* _ACTIVITY_
Write the entries out exactly. Any images they hold stay out of the copy.

(Data excerpts)
BEGIN

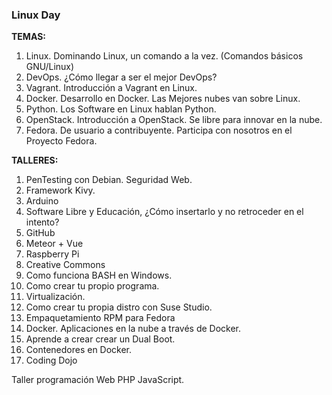 ### Linux Day ###
**TEMAS:**
1. Linux. Dominando Linux, un comando a la vez. (Comandos básicos GNU/Linux)
2. DevOps. ¿Cómo llegar a ser el mejor DevOps?
3. Vagrant. Introducción a Vagrant en Linux.
4. Docker. Desarrollo en Docker. Las Mejores nubes van sobre Linux.
5. Python. Los Software en Linux hablan Python.
6. OpenStack. Introducción a OpenStack. Se libre para innovar en la nube.
7. Fedora. De usuario a contribuyente. Participa con nosotros en el Proyecto Fedora.

**TALLERES:**
1. PenTesting con Debian. Seguridad Web.
2. Framework Kivy.
3. Arduino
4. Software Libre y Educación, ¿Cómo insertarlo y no retroceder en el intento?
5. GitHub
6. Meteor + Vue
7. Raspberry Pi
8. Creative Commons
9. Como funciona BASH en Windows.
10. Como crear tu propio programa.
11. Virtualización.
12. Como crear tu propia distro con Suse Studio.
13. Empaquetamiento RPM para Fedora
14. Docker. Aplicaciones en la nube a través de Docker.
15. Aprende a crear crear un Dual Boot.
16. Contenedores en Docker.
17. Coding Dojo

Taller programación Web PHP JavaScript.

END

* _SOLUTION FOR THIS EXERCISE_
 ### Linux Day ###
**TEMAS:**
1. Linux. Dominando Linux, un comando a la vez. (Comandos básicos GNU/Linux)
2. DevOps. ¿Cómo llegar a ser el mejor DevOps?
3. Vagrant. Introducción a Vagrant en Linux.
4. Docker. Desarrollo en Docker. Las Mejores nubes van sobre Linux.
5. Python. Los Software en Linux hablan Python.
6. OpenStack. Introducción a OpenStack. Se libre para innovar en la nube.
7. Fedora. De usuario a contribuyente. Participa con nosotros en el Proyecto Fedora.

**TALLERES:**
1. PenTesting con Debian. Seguridad Web.
2. Framework Kivy.
3. Arduino
4. Software Libre y Educación, ¿Cómo insertarlo y no retroceder en el intento?
5. GitHub
6. Meteor + Vue
7. Raspberry Pi
8. Creative Commons
9. Como funciona BASH en Windows.
10. Como crear tu propio programa.
11. Virtualización.
12. Como crear tu propia distro con Suse Studio.
13. Empaquetamiento RPM para Fedora
14. Docker. Aplicaciones en la nube a través de Docker.
15. Aprende a crear crear un Dual Boot.
16. Contenedores en Docker.
17. Coding Dojo

Taller programación Web PHP JavaScript.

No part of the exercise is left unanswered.